__Instructions to follow__: What you return should be the lines of the data containing "obtenida", each in full.

----

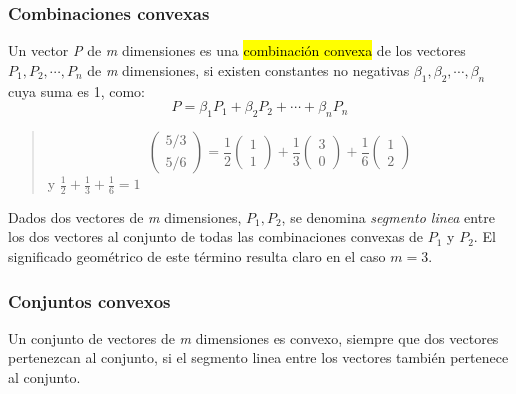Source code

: \subsubsection{Combinaciones convexas}

Un vector \textit{P} de \textit{m} dimensiones es una \hl{combinación convexa} de los vectores \(P_1, P_2, \cdots, P_n\) de \textit{m} dimensiones, si existen constantes no negativas \(\beta_1, \beta_2, \cdots, \beta_n\) cuya suma es 1, como:
\begin{equation}
  P = \beta_1 P_1 + \beta_2 P_2 + \cdots + \beta_n P_n
  \label{eq:def_convexo}
\end{equation}

\begin{quote}
  \[
    \begin{pmatrix}
      5/3 \\ 5/6
    \end{pmatrix} = \frac{1}{2}\begin{pmatrix}
      1 \\ 1
    \end{pmatrix} + \frac{1}{3} \begin{pmatrix}
      3 \\ 0
    \end{pmatrix} + \frac{1}{6}\begin{pmatrix}
      1 \\ 2
    \end{pmatrix}
  \]
  y \(\frac{1}{2}+\frac{1}{3}+\frac{1}{6} = 1\)
\end{quote}

Dados dos vectores de \textit{m} dimensiones, \(P_1, P_2\), se denomina \textit{segmento linea} entre los dos vectores al conjunto de todas las combinaciones convexas de \(P_1\) y \(P_2\). El significado geométrico de este término resulta claro en el caso \(m=3\).

\subsubsection{Conjuntos convexos}

Un conjunto de vectores de \textit{m} dimensiones es convexo, siempre que dos vectores pertenezcan al conjunto, si el segmento linea entre los vectores también pertenece al conjunto.

\begin{quote}
\end{quote}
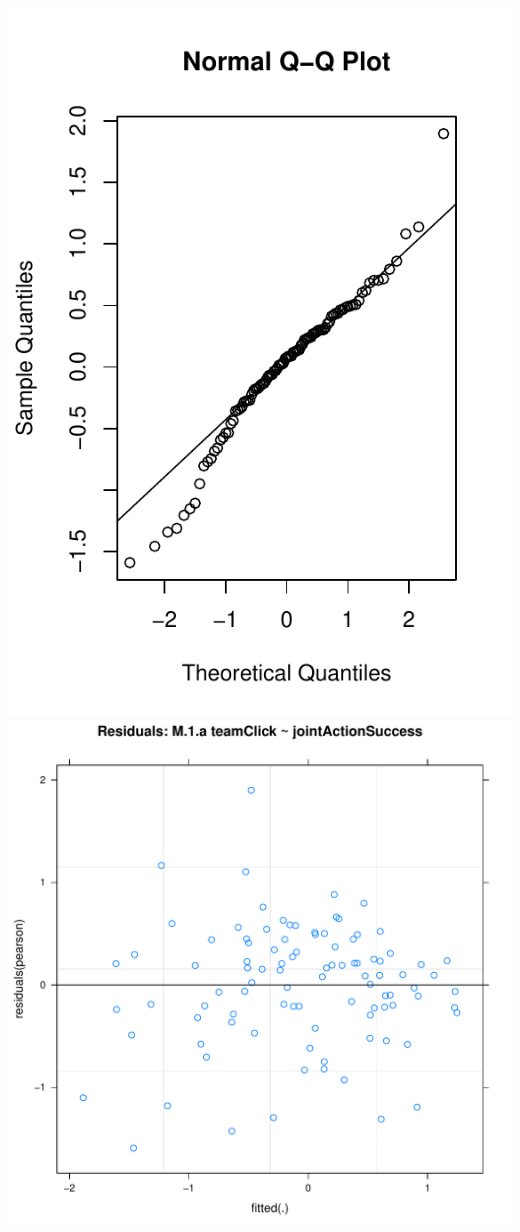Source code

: \documentclass[12pt]{report}
\begin{document}
\includegraphics{../images/MLM1aQQNorm.pdf}
\includegraphics{../images/MLM1aScatter.pdf}
\end{document}
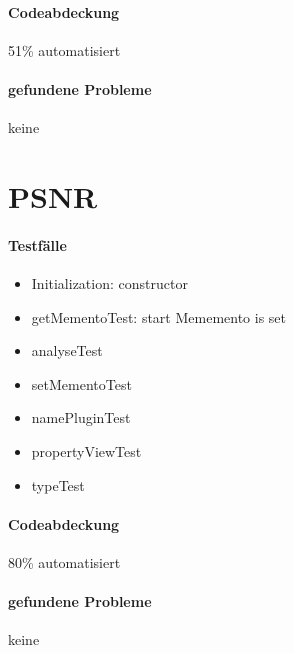 \paragraph*{Codeabdeckung}
51\% automatisiert

\paragraph*{gefundene Probleme}
keine

\section{PSNR}
\paragraph*{Testfälle}
\begin{itemize}
\item Initialization: constructor
\item getMementoTest: start Mememento is set
\item analyseTest
\item setMementoTest
\item namePluginTest
\item propertyViewTest
\item typeTest
\end{itemize}

\paragraph*{Codeabdeckung}
80\% automatisiert

\paragraph*{gefundene Probleme}
keine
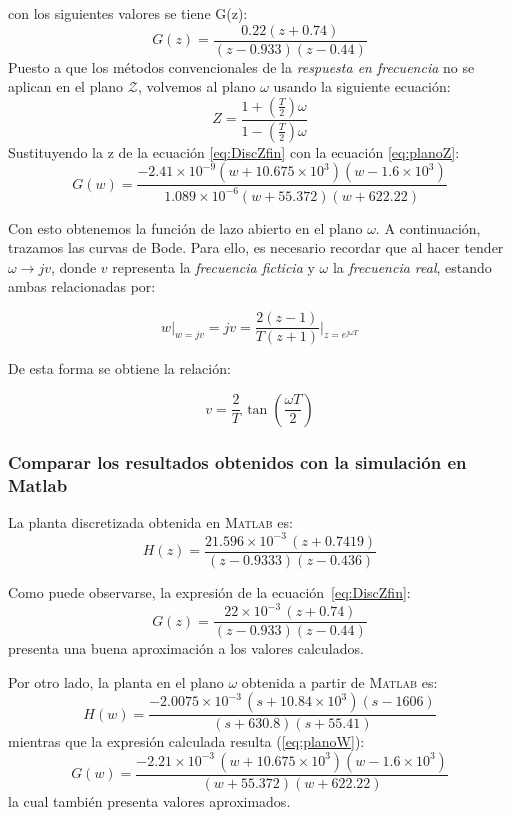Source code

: con los siguientes valores se tiene G(z):
\begin{equation}
	G(z) = \frac{0.22(z+0.74)}{(z-0.933)(z-0.44)}
	\label{eq:DiscZfin}
\end{equation}
Puesto a que los métodos convencionales de la \emph{respuesta en frecuencia} no se aplican en el plano $\mathcal{Z}$, volvemos al plano $\omega$ usando la siguiente ecuación:
\begin{equation}
	Z = \frac{1+(\frac{T}{2})\omega}{1-(\frac{T}{2})\omega}
	\label{eq:planoZ}
\end{equation}
Sustituyendo la z de la ecuación \ref{eq:DiscZfin} con la ecuación \ref{eq:planoZ}:
\begin{equation}
	G(w) = \frac{-2.41 \times 10^{-9} (w +10.675 \times 10^{3})(w - 1.6 \times 10^{3})}{1.089 \times 10^{-6} (w + 55.372)(w + 622.22)}
	\label{eq:planoW}
\end{equation}

Con esto obtenemos la función de lazo abierto en el plano $\mathcal{\omega}$.  
A continuación, trazamos las curvas de Bode. Para ello, es necesario recordar que al hacer tender $\omega \rightarrow jv$, donde $v$ representa la \emph{frecuencia ficticia} y $\omega$ la \emph{frecuencia real}, estando ambas relacionadas por:

\begin{equation}
	w \big|_{w = jv} = jv = \frac{2(z-1)}{T(z+1)}\bigg|_{z = e^{j\omega T}}
	\label{Relavw}
\end{equation}

De esta forma se obtiene la relación:

\begin{equation}
	v = \frac{2}{T}\,\tan\!\left(\frac{\omega T}{2}\right)
\end{equation}

\subsubsection{Comparar los resultados obtenidos con la simulación en Matlab}

La planta discretizada obtenida en \textsc{Matlab} es:
\[
H(z) = \frac{21.596 \times 10^{-3}\,(z + 0.7419)}{(z - 0.9333)(z - 0.436)} 
\]

Como puede observarse, la expresión de la ecuación~\ref{eq:DiscZfin}:
\[
G(z) = \frac{22 \times 10^{-3}\,(z + 0.74)}{(z - 0.933)(z - 0.44)} 
\]
presenta una buena aproximación a los valores calculados.

Por otro lado, la planta en el plano $\mathcal{\omega}$ obtenida a partir de \textsc{Matlab} es:
\[
H(w) = \frac{-2.0075 \times 10^{-3}\,(s + 10.84 \times 10^{3})(s - 1606)}{(s + 630.8)(s + 55.41)} 
\]
mientras que la expresión calculada resulta (\ref{eq:planoW}):
\[
G(w) = \frac{-2.21 \times 10^{-3}\,(w + 10.675 \times 10^{3})(w - 1.6 \times 10^{3})}{(w + 55.372)(w + 622.22)} 
\]
la cual también presenta valores aproximados.
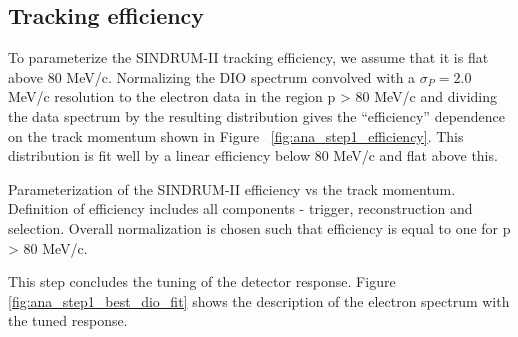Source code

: \subsection{Tracking efficiency}

To parameterize the SINDRUM-II tracking efficiency, we assume that it is flat
above 80 MeV/c. Normalizing the DIO spectrum convolved with a $\sigma_P = 2.0$ MeV/c
resolution to the electron data in the region p > 80 MeV/c and dividing the data spectrum
by the resulting distribution gives the ``efficiency'' dependence on the track momentum
shown in Figure ~\ref{fig:ana_step1_efficiency}. This distribution is fit well by a 
linear efficiency below 80 MeV/c and flat above this.

%
 {
  \label{fig:ana_step1_efficiency}
  Parameterization of the SINDRUM-II efficiency vs the track momentum.
  Definition of efficiency includes all components - trigger, reconstruction and selection.
  Overall normalization is chosen such that efficiency is equal to one for p > 80 MeV/c.
}
\vspace{0.2in}

This step concludes the tuning of the detector response. Figure \ref{fig:ana_step1_best_dio_fit}
shows the description of the electron spectrum with the tuned response.


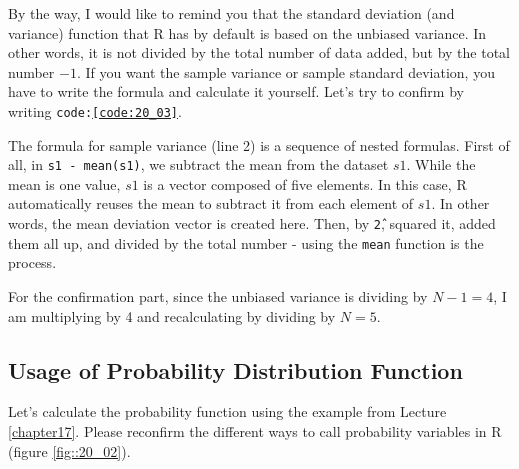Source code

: \documentclass{ltjsbook}
\begin{document}
By the way, I would like to remind you that the standard deviation (and variance) function that R has by default is based on the unbiased variance. In other words, it is not divided by the total number of data added, but by the total number $-1$. If you want the sample variance or sample standard deviation, you have to write the formula and calculate it yourself. Let's try to confirm by writing \texttt{code:\ref{code:20_03}}.


The formula for sample variance (line 2) is a sequence of nested formulas. First of all, in \texttt{s1 - mean(s1)}, we subtract the mean from the dataset $s1$. While the mean is one value, $s1$ is a vector composed of five elements. In this case, R automatically reuses the mean to subtract it from each element of $s1$. In other words, the mean deviation vector is created here. Then, by \texttt{\^ 2}, squared it, added them all up, and divided by the total number - using the \texttt{mean} function is the process.

For the confirmation part, since the unbiased variance is dividing by $N-1=4$, I am multiplying by 4 and recalculating by dividing by $N=5$.

\subsection{Usage of Probability Distribution Function}
Let's calculate the probability function using the example from Lecture \ref{chapter17}. Please reconfirm the different ways to call probability variables in R (figure \ref{fig::20_02}).

\end{document}
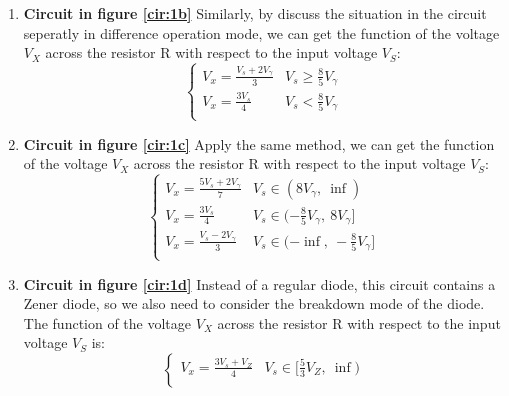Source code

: \begin{enumerate}[a]
            \item \textbf{Circuit in figure \ref{cir:1b}}\newline
                Similarly, by discuss the situation in the circuit seperatly in difference operation mode, we can get the function of the voltage $V_X$ across the resistor R with respect to the input voltage $V_S$:
                \begin{equation}
                    \begin{cases}
                        V_x = \frac{V_s+2V_\gamma}{3} & V_s\ge \frac{8}{5}V_\gamma\\
                        V_x = \frac{3V_s}{4} & V_s < \frac{8}{5}V_\gamma\\
                    \end{cases}
                \label{eq:1b}
                \end{equation}

            \item \textbf{Circuit in figure \ref{cir:1c}}\newline
                Apply the same method, we can get the function of the voltage $V_X$ across the resistor R with respect to the input voltage $V_S$:
                \begin{equation}
                    \begin{cases}
                        V_x = \frac{5V_s+2V_\gamma}{7} 
                        & V_s \in (8V_\gamma,~\inf)\\

                        V_x = \frac{3V_s}{4} 
                        & V_s \in (-\frac{8}{5}V_\gamma,~8V_\gamma]\\

                        V_x = \frac{V_s-2V_\gamma}{3} 
                        & V_s \in (-\inf,~-\frac{8}{5}V_\gamma]\\
                    \end{cases}
                \label{eq:1c}
                \end{equation}

            \item \textbf{Circuit in figure \ref{cir:1d}}\newline
                Instead of a regular diode, this circuit contains a Zener diode, so we also need to consider the breakdown mode of the diode. The function of the voltage $V_X$ across the resistor R with respect to the input voltage $V_S$ is:
                \begin{equation}
                    \begin{cases}
                        V_x = \frac{3V_s+V_Z}{4} 
                        & V_s \in [\frac{5}{3}V_Z,~\inf)\\


\end{cases}
\end{equation}
\end{enumerate}
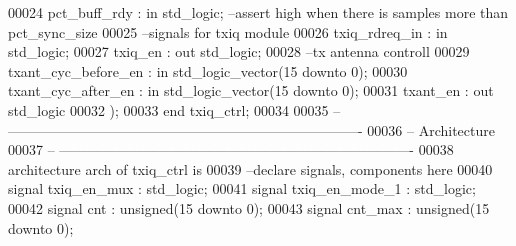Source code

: \begin{DoxyCode}
00024       \textcolor{vhdlchar}{pct_buff_rdy}        \textcolor{vhdlchar}{:} \textcolor{keywordflow}{in} \textcolor{comment}{std\_logic};\textcolor{keyword}{ --assert high when there is samples more than pct\_sync\_size}
00025 \textcolor{keyword}{      --signals for txiq module}
00026       \textcolor{vhdlchar}{txiq_rdreq_in}       \textcolor{vhdlchar}{:} \textcolor{keywordflow}{in} \textcolor{comment}{std\_logic};
00027       \textcolor{vhdlchar}{txiq_en}             \textcolor{vhdlchar}{:} \textcolor{keywordflow}{out} \textcolor{comment}{std\_logic};
00028 \textcolor{keyword}{      --tx antenna controll}
00029       \textcolor{vhdlchar}{txant_cyc_before_en} \textcolor{vhdlchar}{:} \textcolor{keywordflow}{in} \textcolor{comment}{std\_logic\_vector}\textcolor{vhdlchar}{(}\textcolor{vhdllogic}{}\textcolor{vhdllogic}{15} \textcolor{keywordflow}{downto} \textcolor{vhdllogic}{}\textcolor{vhdllogic}{0}\textcolor{vhdlchar}{)};
00030       \textcolor{vhdlchar}{txant_cyc_after_en}  \textcolor{vhdlchar}{:} \textcolor{keywordflow}{in} \textcolor{comment}{std\_logic\_vector}\textcolor{vhdlchar}{(}\textcolor{vhdllogic}{}\textcolor{vhdllogic}{15} \textcolor{keywordflow}{downto} \textcolor{vhdllogic}{}\textcolor{vhdllogic}{0}\textcolor{vhdlchar}{)};
00031       \textcolor{vhdlchar}{txant_en}            \textcolor{vhdlchar}{:} \textcolor{keywordflow}{out} \textcolor{comment}{std\_logic}
00032         \textcolor{vhdlchar}{)};
00033 \textcolor{keywordflow}{end} \textcolor{vhdlchar}{txiq\_ctrl};
00034 
00035 \textcolor{keyword}{-- ----------------------------------------------------------------------------}
00036 \textcolor{keyword}{-- Architecture}
00037 \textcolor{keyword}{-- ----------------------------------------------------------------------------}
00038 \textcolor{keywordflow}{architecture} arch \textcolor{keywordflow}{of} txiq_ctrl is
00039 \textcolor{keyword}{--declare signals,  components here}
00040 \textcolor{keywordflow}{signal} \textcolor{vhdlchar}{txiq_en_mux}         \textcolor{vhdlchar}{:} \textcolor{comment}{std\_logic};
00041 \textcolor{keywordflow}{signal} \textcolor{vhdlchar}{txiq_en_mode_1}      \textcolor{vhdlchar}{:} \textcolor{comment}{std\_logic};
00042 \textcolor{keywordflow}{signal} \textcolor{vhdlchar}{cnt}                 \textcolor{vhdlchar}{:} \textcolor{comment}{unsigned}\textcolor{vhdlchar}{(}\textcolor{vhdllogic}{}\textcolor{vhdllogic}{15} \textcolor{keywordflow}{downto} \textcolor{vhdllogic}{}\textcolor{vhdllogic}{0}\textcolor{vhdlchar}{)};
00043 \textcolor{keywordflow}{signal} \textcolor{vhdlchar}{cnt_max}             \textcolor{vhdlchar}{:} \textcolor{comment}{unsigned}\textcolor{vhdlchar}{(}\textcolor{vhdllogic}{}\textcolor{vhdllogic}{15} \textcolor{keywordflow}{downto} \textcolor{vhdllogic}{}\textcolor{vhdllogic}{0}\textcolor{vhdlchar}{)};

\end{DoxyCode}
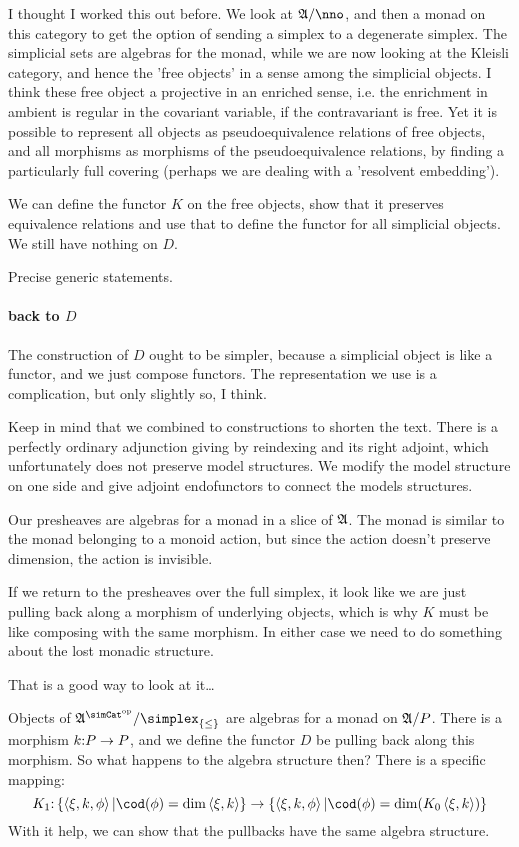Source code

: \documentclass[csh.tex]{subfiles}
\begin{document}
I thought I worked this out before. We look at $\ambient/\nno$, and then a monad on this category to get the option of sending a simplex to a degenerate simplex. The simplicial sets are algebras for the monad, while we are now looking at the Kleisli category, and hence the 'free objects' in a sense among the simplicial objects. I think these free object a projective in an enriched sense, i.e. the enrichment in ambient is regular in the covariant variable, if the contravariant is free. Yet it is possible to represent all objects as pseudoequivalence relations of free objects, and all morphisms as morphisms of the pseudoequivalence relations, by finding a particularly full covering (perhaps we are dealing with a 'resolvent embedding').

We can define the functor $K$ on the free objects, show that it preserves equivalence relations and use that to define the functor for all simplicial objects.
We still have nothing on $D$.

Precise generic statements.

\paragraph{back to $D$}
The construction of $D$ ought to be simpler, because a simplicial object is like a functor, and we just compose functors.
The representation we use is a complication, but only slightly so, I think.

Keep in mind that we combined to constructions to shorten the text. There is a perfectly ordinary adjunction giving by reindexing and its right adjoint, which unfortunately does not preserve model structures. We modify the model structure on one side and give adjoint endofunctors to connect the models structures.

Our presheaves are algebras for a monad in a slice of $\mathfrak A$. The monad is similar to the monad belonging to a monoid action, but since the action doesn't preserve dimension, the action is invisible.

If we return to the presheaves over the full simplex, it look like we are just pulling back along a morphism of underlying objects, which is why $K$ must be like composing with the same morphism. In either case we need to do something about the lost monadic structure.

That is a good way to look at it\dots

Objects of $\ambient\s/\simplex_{\set\leq}$ are algebras for a monad on $\mathfrak A/P$. There is a morphism $k\mathord : P\to P$, and we define the functor $D$ be pulling back along this morphism. So what happens to the algebra structure then? There is a specific mapping:
\[ K_1\of \set{ \tuplet{\xi,k,\phi} | \cod(\phi)=\dim\tuplet{\xi,k} } \to \set{ \tuplet{\xi,k,\phi} | \cod(\phi) = \dim(K_0\tuplet{\xi,k}) } \]
With it help, we can show that the pullbacks have the same algebra structure.
\end{document}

----

__Your response__:
La planta discretizada obtenida en \textsc{Matlab} es:
Por otro lado, la planta en el plano $\mathcal{\omega}$ obtenida a partir de \textsc{Matlab} es:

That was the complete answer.